Les mercredis du cinéma – Alexandre Wälti
C’est peut-être l’histoire d’une exilée de l’intérieur. Non seulement Yvette Z’Graggen a grandi tiraillée entre la Suisse romande et ses origines alémaniques, mais elle figure parmi les écrivains hélvétiques dont l’œuvre mérite une attention particulière parce qu’elle a été construite en écho direct aux événements du XXe siècle. Une femme qui a toujours été en avance sur son temps, comme le montre parfaitement le documentaire Yvette Z’Graggen – Une femme au volant de sa vie de Frédéric Gonseth.

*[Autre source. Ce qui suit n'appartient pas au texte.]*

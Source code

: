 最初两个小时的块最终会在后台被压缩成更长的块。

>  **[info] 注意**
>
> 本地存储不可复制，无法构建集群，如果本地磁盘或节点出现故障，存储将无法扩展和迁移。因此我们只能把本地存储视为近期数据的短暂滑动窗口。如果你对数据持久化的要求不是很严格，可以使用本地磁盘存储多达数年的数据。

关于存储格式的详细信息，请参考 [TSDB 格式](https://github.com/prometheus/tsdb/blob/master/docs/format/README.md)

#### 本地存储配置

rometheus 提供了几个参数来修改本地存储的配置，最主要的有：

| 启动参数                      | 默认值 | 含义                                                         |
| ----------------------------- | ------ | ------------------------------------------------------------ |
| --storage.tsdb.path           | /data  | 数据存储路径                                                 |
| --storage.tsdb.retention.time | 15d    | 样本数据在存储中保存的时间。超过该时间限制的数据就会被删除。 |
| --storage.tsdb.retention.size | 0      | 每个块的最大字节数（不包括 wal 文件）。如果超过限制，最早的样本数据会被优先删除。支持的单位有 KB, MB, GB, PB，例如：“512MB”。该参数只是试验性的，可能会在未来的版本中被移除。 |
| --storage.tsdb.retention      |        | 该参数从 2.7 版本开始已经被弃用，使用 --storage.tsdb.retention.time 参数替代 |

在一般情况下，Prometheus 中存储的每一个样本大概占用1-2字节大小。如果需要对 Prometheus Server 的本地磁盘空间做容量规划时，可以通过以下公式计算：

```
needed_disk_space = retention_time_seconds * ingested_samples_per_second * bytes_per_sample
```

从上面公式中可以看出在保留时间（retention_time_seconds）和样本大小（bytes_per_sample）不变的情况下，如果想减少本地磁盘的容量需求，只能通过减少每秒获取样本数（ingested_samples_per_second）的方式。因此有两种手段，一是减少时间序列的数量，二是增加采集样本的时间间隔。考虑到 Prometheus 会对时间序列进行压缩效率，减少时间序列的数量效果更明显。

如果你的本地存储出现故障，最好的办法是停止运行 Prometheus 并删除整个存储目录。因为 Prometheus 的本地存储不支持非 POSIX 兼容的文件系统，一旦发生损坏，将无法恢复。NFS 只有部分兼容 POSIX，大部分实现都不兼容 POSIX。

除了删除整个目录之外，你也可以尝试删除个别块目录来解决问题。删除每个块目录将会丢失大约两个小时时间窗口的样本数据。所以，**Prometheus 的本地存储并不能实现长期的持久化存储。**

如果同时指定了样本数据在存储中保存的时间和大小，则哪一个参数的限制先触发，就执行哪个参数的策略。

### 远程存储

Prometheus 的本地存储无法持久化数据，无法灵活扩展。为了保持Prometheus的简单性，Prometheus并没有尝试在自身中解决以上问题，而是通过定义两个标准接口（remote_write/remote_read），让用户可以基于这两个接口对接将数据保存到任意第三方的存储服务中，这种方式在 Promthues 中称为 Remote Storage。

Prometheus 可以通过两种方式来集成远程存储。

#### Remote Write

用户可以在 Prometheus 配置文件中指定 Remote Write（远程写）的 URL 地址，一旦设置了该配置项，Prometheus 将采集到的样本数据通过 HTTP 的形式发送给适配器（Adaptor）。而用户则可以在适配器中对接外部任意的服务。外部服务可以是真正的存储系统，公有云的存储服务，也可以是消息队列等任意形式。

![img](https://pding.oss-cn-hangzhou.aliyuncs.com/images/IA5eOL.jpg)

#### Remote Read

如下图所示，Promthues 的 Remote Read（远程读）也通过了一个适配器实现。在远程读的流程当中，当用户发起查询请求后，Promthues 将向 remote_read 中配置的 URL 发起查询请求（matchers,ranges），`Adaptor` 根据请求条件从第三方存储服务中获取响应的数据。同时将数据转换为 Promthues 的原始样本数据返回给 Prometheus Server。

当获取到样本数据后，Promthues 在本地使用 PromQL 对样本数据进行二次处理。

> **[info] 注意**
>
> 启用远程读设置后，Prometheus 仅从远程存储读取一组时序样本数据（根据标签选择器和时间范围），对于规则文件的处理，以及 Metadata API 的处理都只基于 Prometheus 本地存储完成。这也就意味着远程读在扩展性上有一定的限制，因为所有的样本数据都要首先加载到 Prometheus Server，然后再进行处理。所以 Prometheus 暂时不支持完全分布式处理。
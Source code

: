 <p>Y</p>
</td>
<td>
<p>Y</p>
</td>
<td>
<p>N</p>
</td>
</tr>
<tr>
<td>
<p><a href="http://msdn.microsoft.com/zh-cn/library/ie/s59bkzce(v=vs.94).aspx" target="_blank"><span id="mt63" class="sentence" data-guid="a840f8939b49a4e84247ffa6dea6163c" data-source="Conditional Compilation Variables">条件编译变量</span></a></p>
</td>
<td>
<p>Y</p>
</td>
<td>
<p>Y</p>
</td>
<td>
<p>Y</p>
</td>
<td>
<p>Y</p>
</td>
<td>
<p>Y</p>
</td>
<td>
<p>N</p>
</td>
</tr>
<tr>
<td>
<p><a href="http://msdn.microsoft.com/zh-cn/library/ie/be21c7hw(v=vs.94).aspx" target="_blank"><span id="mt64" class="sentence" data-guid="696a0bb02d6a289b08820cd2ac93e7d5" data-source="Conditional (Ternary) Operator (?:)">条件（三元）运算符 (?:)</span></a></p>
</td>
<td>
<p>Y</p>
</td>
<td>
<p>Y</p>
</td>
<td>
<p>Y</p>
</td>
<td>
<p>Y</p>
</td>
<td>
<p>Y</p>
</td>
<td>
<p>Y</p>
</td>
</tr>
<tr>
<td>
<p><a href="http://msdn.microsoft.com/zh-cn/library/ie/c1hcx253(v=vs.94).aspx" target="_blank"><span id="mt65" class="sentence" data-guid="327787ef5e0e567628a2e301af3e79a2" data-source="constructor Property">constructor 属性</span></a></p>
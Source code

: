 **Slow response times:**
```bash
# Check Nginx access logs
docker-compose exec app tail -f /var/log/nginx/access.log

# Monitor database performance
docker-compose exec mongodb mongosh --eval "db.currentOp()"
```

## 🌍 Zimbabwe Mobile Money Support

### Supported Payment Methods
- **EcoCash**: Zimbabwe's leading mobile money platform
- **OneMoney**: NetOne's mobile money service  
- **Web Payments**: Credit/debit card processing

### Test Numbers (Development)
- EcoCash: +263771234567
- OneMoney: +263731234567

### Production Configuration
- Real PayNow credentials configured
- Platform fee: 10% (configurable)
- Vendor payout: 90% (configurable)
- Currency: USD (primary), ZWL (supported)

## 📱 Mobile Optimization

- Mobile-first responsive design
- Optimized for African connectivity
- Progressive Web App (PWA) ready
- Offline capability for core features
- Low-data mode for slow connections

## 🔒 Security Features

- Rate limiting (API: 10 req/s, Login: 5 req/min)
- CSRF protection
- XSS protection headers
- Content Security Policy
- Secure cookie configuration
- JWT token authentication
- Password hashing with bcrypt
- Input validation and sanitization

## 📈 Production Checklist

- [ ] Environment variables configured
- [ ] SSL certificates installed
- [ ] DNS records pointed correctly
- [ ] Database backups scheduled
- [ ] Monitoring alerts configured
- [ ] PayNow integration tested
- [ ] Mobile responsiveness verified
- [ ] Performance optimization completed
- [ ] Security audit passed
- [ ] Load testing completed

Pensons d’abord à son besoin d’indépendance précoce. Forcée ? Toute jeune déjà, elle écrit des histoires pour fuir la réalité. Elle vit la faillite d’un père dentiste, dépensier et un peu trop porté sur la boisson, levant parfois la main sur sa mère, tandis que la famille dégringole progressivement dans l’échelle sociale. Un passionné de belle voiture se retrouve soudain à pédaler sur un vélo. Un deux-roues qu’Yvette Z’Graggen utilise ensuite pour faire le tour de du pays durant les années silencieuses de la Seconde Guerre mondiale. Une enfance où l’imagination sert d’abri contre les réalités et qui est nourri très tôt par un besoin d’apprendre malgré l’impossibilité – due à des questions financières – de faire l’université.